LASSO_pred <- predict(lasso_model, s = 0.1, newx = X)

coef_lasso <- as.data.frame(as.matrix(coef(lasso_model)))
coef_lasso$features <- rownames(coef_lasso)
rownames(coef_lasso) <- NULL
names(coef_lasso)[1] <- "Coeficient Estimate"

print(coef_lasso)
##   Coeficient Estimate        features
## 1         -4532602.75     (Intercept)
## 2            56466.27           itaee
## 3           150080.99 max_temperature
# Calculate the RMSE
LASSO_rmse <- rmse(Y, LASSO_pred)
print(LASSO_rmse)
## [1] 410568.3
# Calculate the AIC
n <- nrow(X)  
p <- sum(coef_lasso$`Coeficient Estimate` != 0) - 1 
RSS <- sum((Y - LASSO_pred)^2)
AIC_lasso <- n * log(RSS/n) + 2 * (p + 1)  

print(AIC_lasso)
## [1] 1246.829

Diagnostic tests

# Multicollinearity
residuals_lasso <- Y - LASSO_pred[,1]

# Calculthe the VIF 
vif_data <- as.data.frame(X)
vif_results <- vif(lm(Y ~ ., data = vif_data))
print(vif_results)
##           itaee max_temperature 
##        1.040671        1.040671
# Heteroscedasticity: Breusch-Pagan
bp_test <- bptest(lm(Y ~ X))
print(bp_test)
## 
##  studentized Breusch-Pagan test
## 
## data:  lm(Y ~ X)
## BP = 3.2082, df = 2, p-value = 0.2011
# Normality of Regression Residuals: Jarque-Bera
jb_test <- jarque.bera.test(residuals_lasso)
print(jb_test)
## 
##  Jarque Bera Test
## 
## data:  residuals_lasso
## X-squared = 0.17051, df = 2, p-value = 0.9183

RIDGE regression

Y <- coca_cola$sales_unitboxes
X <- model.matrix(sales_unitboxes ~ inflation_rate + max_temperature, data = coca_cola)[,-1]

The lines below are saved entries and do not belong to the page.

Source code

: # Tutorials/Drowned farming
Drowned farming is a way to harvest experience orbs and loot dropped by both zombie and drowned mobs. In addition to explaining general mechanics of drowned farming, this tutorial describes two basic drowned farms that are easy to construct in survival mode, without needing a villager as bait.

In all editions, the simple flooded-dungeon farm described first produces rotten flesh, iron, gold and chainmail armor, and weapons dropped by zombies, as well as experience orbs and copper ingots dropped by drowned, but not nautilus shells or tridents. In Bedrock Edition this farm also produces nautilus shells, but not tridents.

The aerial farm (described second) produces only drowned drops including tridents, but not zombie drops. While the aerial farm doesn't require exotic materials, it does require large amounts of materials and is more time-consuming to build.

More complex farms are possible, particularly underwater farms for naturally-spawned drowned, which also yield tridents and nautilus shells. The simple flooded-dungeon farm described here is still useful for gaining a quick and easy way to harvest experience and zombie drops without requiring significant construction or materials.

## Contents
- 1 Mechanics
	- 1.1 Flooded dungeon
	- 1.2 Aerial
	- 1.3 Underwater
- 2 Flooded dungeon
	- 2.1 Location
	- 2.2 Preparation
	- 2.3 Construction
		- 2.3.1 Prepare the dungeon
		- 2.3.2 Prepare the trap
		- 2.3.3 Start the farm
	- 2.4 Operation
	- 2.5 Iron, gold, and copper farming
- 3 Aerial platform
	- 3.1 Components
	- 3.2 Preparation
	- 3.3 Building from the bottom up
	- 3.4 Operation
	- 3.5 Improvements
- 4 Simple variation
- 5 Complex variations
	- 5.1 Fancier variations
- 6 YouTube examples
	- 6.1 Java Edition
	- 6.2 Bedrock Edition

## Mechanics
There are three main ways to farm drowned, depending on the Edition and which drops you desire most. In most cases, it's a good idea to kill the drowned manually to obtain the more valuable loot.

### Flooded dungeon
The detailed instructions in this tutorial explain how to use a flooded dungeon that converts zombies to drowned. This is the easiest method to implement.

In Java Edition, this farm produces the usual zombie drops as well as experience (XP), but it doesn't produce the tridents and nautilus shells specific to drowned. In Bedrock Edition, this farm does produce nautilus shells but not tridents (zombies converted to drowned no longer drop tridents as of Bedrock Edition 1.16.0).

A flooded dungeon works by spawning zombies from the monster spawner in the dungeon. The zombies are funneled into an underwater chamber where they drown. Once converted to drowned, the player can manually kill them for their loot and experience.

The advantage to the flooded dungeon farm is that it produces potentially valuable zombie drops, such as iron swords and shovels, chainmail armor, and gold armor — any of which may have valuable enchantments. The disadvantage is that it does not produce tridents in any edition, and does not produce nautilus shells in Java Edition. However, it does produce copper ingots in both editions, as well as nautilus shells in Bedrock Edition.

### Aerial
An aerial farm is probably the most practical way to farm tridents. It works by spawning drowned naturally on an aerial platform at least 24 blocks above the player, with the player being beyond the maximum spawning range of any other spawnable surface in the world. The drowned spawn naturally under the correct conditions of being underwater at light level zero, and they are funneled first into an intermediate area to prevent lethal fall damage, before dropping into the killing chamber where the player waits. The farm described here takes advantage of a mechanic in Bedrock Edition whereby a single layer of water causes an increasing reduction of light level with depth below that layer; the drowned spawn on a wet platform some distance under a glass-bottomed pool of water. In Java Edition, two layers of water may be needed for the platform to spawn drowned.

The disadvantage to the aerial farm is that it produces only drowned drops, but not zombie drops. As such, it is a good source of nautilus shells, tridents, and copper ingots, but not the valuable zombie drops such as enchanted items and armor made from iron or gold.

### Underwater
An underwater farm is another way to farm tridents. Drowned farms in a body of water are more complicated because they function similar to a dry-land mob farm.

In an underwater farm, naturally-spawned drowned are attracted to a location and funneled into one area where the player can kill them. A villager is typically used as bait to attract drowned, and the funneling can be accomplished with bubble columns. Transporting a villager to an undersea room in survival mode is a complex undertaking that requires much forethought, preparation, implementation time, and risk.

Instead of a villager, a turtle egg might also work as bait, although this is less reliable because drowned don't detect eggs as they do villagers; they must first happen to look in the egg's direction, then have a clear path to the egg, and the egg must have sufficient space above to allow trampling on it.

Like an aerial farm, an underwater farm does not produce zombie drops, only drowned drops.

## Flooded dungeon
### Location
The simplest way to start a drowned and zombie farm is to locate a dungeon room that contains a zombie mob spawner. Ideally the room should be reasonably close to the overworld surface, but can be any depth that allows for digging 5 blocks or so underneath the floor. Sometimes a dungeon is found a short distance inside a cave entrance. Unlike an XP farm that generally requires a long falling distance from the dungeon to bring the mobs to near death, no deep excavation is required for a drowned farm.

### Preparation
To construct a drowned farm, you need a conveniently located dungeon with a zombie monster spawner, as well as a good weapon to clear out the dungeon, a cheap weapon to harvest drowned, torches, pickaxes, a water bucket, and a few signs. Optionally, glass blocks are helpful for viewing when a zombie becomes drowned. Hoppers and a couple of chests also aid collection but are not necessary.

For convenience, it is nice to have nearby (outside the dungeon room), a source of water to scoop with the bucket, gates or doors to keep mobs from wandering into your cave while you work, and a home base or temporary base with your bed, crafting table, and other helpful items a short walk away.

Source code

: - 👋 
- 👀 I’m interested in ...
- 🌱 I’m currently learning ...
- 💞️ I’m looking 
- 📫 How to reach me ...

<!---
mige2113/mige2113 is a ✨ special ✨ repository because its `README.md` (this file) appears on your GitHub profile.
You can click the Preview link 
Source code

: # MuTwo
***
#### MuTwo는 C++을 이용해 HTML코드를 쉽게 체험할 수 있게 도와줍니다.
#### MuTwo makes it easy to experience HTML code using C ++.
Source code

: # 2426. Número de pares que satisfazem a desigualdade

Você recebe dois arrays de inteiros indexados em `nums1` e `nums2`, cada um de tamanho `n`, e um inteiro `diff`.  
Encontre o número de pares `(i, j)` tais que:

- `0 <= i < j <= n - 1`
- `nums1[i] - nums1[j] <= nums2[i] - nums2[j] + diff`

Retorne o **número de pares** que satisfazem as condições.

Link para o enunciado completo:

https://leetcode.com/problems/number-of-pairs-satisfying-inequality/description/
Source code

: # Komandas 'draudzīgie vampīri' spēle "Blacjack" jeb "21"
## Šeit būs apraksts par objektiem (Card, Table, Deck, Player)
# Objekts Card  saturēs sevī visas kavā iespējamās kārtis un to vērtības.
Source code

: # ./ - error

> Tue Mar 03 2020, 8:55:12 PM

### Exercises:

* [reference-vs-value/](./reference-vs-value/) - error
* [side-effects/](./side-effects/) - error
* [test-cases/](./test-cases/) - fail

ridge_model <- glmnet(X, Y, alpha = 0, lambda = 0.1)

Ridge_pred <- predict(ridge_model, s = 0.1, newx = X)

coef_ridge <- as.data.frame(as.matrix(coef(ridge_model)))
coef_ridge$features <- rownames(coef_ridge)
rownames(coef_ridge) <- NULL
names(coef_ridge)[1] <- "Coeficient Estimate"

print(coef_ridge)
##   Coeficient Estimate        features
## 1          2630303.15     (Intercept)
## 2           -41562.05  inflation_rate
## 3           126487.66 max_temperature
# Calculate the RMSE
Ridge_rmse <- rmse(Y, Ridge_pred)
print(Ridge_rmse)
## [1] 485973.6
#Calculate the AIC
n <- nrow(X)  # número de observaciones
p <- ncol(X)  # número de predictores

Ridge_pred <- predict(ridge_model, s = 0.1, newx = X)

RSS <- sum((Y - Ridge_pred)^2)

AIC_ridge <- n * log(RSS/n) + 2 * (p + 1)  # +1 porque incluye el término de intercepto

print(AIC_ridge)
## [1] 1263.015

Diagnostic tests

residuals_ridge <- Y - Ridge_pred[,1]

# Calculate the VIF 
vif_data <- as.data.frame(X)
vif_results <- vif(lm(Y ~ ., data = vif_data))
print(vif_results)
##  inflation_rate max_temperature 
##         1.45828         1.45828
# Heteroscedasticity: Breusch-Pagan
bp_test <- bptest(lm(Y ~ X)) # La función bptest requiere el modelo lineal como entrada
print(bp_test)
## 
##  studentized Breusch-Pagan test
## 
## data:  lm(Y ~ X)
## BP = 1.1321, df = 2, p-value = 0.5678
jb_test <- jarque.bera.test(residuals_ridge)
print(jb_test)
## 
##  Jarque Bera Test
## 
## data:  residuals_ridge
## X-squared = 0.62314, df = 2, p-value = 0.7323

Conclusions

# According to Linear Regression and Polynomial Model, maximum temperature and ITAEE affect Coca Cola sales with a confidence level of 99%.
# The regression model with the best performance was Lasso model, with an RMSE of 410568.3 and an AIC of 1246.829, making it the most reliable.
# In Lasso model I only included maximum temperature and ITAEE, and it was the one with best performance. 
# With a p-value of 0.4117, we accept the null hypothesis that there is no heteroscedasticity, meaning the variance of the errors is constant.
# With a p-value of 0.91 in Lasso, we accept the null hypothesis that the residuals follow a normal distribution. 
# Of all the variables, the only one that shows multicollinearity is job density, with a VIF of 10.69, which is why it was not used in the models.
# The model that presented the least heteroscedasticity was the linear regression model with a p-value = 0.6011.